WORK TASK: From the first line of the data through the line containing "I'd push back:**", return each line exactly.

RECORDS FOR THE TASK Start Marker

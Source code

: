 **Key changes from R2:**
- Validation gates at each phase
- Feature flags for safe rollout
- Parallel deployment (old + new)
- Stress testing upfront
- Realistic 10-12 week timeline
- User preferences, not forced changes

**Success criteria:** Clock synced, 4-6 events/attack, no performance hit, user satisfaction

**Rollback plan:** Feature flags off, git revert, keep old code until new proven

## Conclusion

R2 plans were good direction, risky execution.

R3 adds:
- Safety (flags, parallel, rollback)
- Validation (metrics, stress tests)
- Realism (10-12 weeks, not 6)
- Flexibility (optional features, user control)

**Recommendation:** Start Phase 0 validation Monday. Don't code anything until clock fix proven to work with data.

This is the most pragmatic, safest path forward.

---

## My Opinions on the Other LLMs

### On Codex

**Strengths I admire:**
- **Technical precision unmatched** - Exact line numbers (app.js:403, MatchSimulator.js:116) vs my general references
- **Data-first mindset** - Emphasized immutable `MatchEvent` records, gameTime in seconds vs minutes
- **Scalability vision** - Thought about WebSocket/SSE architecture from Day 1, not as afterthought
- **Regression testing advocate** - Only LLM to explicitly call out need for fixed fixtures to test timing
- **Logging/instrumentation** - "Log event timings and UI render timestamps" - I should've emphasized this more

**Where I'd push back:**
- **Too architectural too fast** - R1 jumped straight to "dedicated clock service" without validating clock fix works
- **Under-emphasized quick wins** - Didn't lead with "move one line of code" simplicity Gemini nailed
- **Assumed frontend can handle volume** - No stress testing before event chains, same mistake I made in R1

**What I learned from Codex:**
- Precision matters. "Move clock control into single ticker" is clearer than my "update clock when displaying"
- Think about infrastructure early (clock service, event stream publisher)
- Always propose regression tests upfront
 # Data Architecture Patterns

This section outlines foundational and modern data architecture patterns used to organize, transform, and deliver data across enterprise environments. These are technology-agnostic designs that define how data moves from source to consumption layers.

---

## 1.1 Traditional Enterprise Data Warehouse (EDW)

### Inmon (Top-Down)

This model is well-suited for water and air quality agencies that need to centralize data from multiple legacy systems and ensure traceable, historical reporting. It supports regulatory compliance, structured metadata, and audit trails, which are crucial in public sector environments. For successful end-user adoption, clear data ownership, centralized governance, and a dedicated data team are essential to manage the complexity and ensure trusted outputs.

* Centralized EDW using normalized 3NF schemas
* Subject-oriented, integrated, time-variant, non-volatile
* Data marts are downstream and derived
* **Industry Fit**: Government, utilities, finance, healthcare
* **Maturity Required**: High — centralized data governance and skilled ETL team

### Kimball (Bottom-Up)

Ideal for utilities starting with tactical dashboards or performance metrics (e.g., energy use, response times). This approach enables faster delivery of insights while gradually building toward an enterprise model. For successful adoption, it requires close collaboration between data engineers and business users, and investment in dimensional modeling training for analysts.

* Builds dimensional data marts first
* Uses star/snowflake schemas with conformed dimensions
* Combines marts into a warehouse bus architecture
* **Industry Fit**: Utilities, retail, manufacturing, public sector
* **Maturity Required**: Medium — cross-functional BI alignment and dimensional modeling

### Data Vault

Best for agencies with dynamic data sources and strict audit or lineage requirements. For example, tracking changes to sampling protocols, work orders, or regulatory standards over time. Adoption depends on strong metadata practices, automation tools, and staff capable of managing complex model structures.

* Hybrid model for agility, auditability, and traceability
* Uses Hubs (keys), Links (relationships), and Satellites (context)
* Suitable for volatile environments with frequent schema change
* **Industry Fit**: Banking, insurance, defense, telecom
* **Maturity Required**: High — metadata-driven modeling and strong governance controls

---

RECORDS FOR THE TASK End Marker

EXERCISE ANSWER:
Source code

: **Key changes from R2:**
- Validation gates at each phase
- Feature flags for safe rollout
- Parallel deployment (old + new)
- Stress testing upfront
- Realistic 10-12 week timeline
- User preferences, not forced changes

**Success criteria:** Clock synced, 4-6 events/attack, no performance hit, user satisfaction

**Rollback plan:** Feature flags off, git revert, keep old code until new proven

## Conclusion

R2 plans were good direction, risky execution.

R3 adds:
- Safety (flags, parallel, rollback)
- Validation (metrics, stress tests)
- Realism (10-12 weeks, not 6)
- Flexibility (optional features, user control)

**Recommendation:** Start Phase 0 validation Monday. Don't code anything until clock fix proven to work with data.

This is the most pragmatic, safest path forward.

---

## My Opinions on the Other LLMs

### On Codex

**Strengths I admire:**
- **Technical precision unmatched** - Exact line numbers (app.js:403, MatchSimulator.js:116) vs my general references
- **Data-first mindset** - Emphasized immutable `MatchEvent` records, gameTime in seconds vs minutes
- **Scalability vision** - Thought about WebSocket/SSE architecture from Day 1, not as afterthought
- **Regression testing advocate** - Only LLM to explicitly call out need for fixed fixtures to test timing
- **Logging/instrumentation** - "Log event timings and UI render timestamps" - I should've emphasized this more

**Where I'd push back:**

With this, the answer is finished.